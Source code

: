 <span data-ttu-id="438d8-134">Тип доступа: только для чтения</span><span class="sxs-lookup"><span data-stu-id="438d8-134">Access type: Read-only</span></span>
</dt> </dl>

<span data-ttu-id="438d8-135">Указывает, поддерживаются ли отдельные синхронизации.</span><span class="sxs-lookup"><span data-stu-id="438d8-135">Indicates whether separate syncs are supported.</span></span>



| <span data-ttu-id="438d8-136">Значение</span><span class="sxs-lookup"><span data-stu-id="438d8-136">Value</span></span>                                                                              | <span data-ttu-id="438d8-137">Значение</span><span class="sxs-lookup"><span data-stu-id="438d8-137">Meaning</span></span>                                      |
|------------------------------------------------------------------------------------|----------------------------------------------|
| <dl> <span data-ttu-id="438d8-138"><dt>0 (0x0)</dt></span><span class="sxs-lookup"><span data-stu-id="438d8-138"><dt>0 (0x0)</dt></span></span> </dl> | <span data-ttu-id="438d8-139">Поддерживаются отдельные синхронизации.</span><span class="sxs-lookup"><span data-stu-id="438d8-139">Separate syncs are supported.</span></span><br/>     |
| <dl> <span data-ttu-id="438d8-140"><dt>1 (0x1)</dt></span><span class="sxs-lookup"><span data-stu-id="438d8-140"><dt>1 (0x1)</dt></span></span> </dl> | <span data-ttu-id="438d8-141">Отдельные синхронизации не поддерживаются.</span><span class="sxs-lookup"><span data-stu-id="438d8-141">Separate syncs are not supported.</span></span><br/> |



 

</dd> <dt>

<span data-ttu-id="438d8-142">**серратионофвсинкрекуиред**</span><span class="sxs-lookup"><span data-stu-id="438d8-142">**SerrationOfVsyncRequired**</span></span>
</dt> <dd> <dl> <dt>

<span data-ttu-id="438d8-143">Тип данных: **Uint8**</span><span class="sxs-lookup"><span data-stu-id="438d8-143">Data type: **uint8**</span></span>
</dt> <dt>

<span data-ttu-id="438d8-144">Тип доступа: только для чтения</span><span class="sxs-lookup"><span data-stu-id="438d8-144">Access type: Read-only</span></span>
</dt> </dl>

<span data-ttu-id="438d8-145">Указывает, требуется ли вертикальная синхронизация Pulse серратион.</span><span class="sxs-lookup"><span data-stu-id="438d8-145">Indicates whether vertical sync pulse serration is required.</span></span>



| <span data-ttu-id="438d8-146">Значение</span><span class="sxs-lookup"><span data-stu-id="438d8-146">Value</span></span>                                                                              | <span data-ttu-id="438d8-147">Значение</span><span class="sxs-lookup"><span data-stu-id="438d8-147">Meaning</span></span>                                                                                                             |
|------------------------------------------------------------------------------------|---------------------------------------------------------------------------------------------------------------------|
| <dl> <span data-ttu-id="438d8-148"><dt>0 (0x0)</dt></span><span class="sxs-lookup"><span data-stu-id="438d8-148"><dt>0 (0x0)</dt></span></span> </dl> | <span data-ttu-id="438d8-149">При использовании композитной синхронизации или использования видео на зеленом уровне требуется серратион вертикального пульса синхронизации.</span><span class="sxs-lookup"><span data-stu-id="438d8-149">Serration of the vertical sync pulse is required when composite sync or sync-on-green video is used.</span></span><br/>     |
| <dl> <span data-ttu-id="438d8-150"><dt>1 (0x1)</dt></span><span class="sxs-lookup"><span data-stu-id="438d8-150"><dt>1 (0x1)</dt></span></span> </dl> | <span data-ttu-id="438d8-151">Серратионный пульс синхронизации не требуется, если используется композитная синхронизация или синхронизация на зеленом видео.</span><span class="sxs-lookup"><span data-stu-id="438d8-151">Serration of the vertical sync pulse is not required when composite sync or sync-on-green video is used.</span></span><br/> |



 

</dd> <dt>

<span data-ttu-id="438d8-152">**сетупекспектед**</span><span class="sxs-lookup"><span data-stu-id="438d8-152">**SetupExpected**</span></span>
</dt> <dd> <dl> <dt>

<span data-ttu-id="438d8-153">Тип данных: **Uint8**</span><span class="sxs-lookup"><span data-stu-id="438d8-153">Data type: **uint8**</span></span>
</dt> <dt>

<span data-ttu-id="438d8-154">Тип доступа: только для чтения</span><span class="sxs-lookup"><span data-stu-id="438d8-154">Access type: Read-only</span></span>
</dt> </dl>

__Aim of the task__: Search the material above for lines containing the string "только", then pull them out.

__Answer space__:
: <span data-ttu-id="438d8-134">Тип доступа: только для чтения</span><span class="sxs-lookup"><span data-stu-id="438d8-134">Access type: Read-only</span></span>
<span data-ttu-id="438d8-144">Тип доступа: только для чтения</span><span class="sxs-lookup"><span data-stu-id="438d8-144">Access type: Read-only</span></span>
<span data-ttu-id="438d8-154">Тип доступа: только для чтения</span><span class="sxs-lookup"><span data-stu-id="438d8-154">Access type: Read-only</span></span>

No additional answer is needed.